Look through the entries below and show every line containing the word "actions".

#####

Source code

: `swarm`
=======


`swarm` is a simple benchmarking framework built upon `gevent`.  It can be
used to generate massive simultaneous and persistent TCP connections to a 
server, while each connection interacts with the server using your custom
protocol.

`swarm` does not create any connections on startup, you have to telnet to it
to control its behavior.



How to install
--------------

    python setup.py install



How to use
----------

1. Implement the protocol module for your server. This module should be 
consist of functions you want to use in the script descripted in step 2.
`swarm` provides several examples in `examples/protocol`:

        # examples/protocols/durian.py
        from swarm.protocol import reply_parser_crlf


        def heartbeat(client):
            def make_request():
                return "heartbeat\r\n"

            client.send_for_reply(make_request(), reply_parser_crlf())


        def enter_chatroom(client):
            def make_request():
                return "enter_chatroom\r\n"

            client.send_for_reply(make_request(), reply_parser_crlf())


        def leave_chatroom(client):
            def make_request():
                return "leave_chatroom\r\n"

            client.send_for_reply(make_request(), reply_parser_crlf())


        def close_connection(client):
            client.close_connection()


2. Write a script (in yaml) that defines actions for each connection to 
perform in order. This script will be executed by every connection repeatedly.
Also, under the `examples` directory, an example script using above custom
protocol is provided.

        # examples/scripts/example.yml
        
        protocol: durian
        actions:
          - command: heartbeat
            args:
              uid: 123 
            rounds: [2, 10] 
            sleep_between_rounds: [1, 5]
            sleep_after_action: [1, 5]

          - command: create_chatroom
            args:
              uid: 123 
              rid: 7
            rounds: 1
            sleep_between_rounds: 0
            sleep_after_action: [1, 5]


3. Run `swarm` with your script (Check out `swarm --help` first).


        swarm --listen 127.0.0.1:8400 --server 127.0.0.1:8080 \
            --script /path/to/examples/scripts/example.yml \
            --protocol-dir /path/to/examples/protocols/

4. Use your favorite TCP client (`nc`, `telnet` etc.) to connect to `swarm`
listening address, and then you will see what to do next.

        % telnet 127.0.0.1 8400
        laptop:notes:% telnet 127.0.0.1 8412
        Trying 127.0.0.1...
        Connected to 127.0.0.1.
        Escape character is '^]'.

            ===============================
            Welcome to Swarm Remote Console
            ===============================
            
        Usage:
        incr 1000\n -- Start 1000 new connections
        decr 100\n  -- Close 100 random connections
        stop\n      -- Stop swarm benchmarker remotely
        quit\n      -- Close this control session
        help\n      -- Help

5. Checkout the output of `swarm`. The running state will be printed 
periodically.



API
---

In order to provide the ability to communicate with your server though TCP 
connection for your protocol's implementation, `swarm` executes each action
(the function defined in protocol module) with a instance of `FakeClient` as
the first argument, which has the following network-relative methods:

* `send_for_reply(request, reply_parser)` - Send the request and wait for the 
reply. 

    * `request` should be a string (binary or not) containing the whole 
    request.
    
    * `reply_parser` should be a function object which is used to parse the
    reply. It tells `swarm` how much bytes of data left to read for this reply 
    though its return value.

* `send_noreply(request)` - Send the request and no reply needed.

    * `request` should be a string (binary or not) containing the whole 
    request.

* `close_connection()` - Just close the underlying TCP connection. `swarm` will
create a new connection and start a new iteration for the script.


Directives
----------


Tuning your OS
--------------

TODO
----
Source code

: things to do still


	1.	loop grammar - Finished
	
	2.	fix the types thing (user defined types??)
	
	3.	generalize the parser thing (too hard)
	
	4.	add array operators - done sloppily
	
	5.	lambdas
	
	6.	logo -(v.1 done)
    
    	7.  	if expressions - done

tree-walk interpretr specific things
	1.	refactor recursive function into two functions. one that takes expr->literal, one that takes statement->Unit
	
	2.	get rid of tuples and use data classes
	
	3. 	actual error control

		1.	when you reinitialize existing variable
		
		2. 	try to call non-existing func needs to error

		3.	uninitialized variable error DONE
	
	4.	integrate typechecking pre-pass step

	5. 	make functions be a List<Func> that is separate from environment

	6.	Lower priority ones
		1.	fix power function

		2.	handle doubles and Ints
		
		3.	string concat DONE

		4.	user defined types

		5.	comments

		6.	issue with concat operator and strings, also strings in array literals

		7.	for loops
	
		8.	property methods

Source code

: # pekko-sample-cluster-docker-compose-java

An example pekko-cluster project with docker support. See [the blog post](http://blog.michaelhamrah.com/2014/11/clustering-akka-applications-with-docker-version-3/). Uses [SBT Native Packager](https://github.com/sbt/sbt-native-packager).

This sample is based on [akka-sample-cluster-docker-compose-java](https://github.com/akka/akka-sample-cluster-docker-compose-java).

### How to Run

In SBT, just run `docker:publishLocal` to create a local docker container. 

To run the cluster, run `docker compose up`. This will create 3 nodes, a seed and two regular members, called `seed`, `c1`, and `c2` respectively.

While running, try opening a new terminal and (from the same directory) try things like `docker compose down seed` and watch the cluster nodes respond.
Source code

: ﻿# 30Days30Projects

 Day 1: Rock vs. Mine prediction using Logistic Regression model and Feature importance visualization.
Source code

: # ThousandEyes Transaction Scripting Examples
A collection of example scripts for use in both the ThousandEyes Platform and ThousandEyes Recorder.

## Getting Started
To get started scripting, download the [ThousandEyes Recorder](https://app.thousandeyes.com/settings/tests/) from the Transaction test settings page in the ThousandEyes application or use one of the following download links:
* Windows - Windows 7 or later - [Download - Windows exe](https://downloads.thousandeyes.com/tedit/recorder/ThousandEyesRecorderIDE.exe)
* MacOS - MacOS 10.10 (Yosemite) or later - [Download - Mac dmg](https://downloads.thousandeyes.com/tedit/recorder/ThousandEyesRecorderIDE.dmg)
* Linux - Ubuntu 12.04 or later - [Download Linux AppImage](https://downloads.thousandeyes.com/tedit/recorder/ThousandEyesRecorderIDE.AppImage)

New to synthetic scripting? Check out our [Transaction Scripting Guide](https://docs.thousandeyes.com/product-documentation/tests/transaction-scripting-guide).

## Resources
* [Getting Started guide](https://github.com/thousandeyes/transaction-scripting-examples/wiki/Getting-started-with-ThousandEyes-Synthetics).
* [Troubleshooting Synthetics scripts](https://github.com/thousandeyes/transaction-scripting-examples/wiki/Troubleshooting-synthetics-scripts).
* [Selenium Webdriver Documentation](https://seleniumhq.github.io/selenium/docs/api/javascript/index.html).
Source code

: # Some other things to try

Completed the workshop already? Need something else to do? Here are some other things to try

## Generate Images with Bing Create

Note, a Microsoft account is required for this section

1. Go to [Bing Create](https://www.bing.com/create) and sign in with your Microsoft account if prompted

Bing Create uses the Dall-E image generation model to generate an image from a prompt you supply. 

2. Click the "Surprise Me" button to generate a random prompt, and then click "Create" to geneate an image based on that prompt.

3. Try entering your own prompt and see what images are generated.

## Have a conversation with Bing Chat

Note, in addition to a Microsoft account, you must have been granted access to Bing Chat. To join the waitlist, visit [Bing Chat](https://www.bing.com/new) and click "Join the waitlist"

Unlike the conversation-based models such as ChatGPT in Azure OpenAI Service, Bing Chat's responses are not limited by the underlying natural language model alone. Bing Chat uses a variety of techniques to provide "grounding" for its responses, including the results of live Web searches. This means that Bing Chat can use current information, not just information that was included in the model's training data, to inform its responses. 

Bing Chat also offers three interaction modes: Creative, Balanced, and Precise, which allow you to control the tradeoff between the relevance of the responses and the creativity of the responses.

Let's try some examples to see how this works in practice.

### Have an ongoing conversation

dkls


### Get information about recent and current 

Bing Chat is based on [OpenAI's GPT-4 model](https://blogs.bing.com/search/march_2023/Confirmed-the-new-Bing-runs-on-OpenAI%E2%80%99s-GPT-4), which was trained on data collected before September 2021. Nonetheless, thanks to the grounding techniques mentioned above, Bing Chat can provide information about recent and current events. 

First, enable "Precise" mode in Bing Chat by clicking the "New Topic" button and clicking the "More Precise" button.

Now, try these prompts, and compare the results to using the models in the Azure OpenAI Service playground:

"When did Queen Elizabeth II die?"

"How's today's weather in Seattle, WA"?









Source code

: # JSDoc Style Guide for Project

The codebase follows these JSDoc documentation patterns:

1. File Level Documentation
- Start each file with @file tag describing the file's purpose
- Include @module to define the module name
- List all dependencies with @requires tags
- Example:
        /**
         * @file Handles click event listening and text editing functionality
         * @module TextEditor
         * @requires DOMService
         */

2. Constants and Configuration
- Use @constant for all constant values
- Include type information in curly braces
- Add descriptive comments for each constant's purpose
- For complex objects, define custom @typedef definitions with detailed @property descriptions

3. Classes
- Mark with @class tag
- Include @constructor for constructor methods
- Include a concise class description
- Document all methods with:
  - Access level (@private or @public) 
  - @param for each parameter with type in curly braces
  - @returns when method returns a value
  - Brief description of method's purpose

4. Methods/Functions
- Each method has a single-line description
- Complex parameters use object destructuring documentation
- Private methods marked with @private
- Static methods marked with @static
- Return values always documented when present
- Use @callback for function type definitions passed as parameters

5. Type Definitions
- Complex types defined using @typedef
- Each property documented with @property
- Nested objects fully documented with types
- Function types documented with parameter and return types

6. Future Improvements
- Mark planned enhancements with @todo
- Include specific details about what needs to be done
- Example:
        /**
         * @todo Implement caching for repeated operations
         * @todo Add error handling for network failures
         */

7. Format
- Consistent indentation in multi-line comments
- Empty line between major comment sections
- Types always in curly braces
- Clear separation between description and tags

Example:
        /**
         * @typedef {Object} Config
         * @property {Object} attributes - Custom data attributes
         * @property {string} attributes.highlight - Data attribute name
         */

#####

EXPECTED ANSWER:
2. Write a script (in yaml) that defines actions for each connection to 
        actions:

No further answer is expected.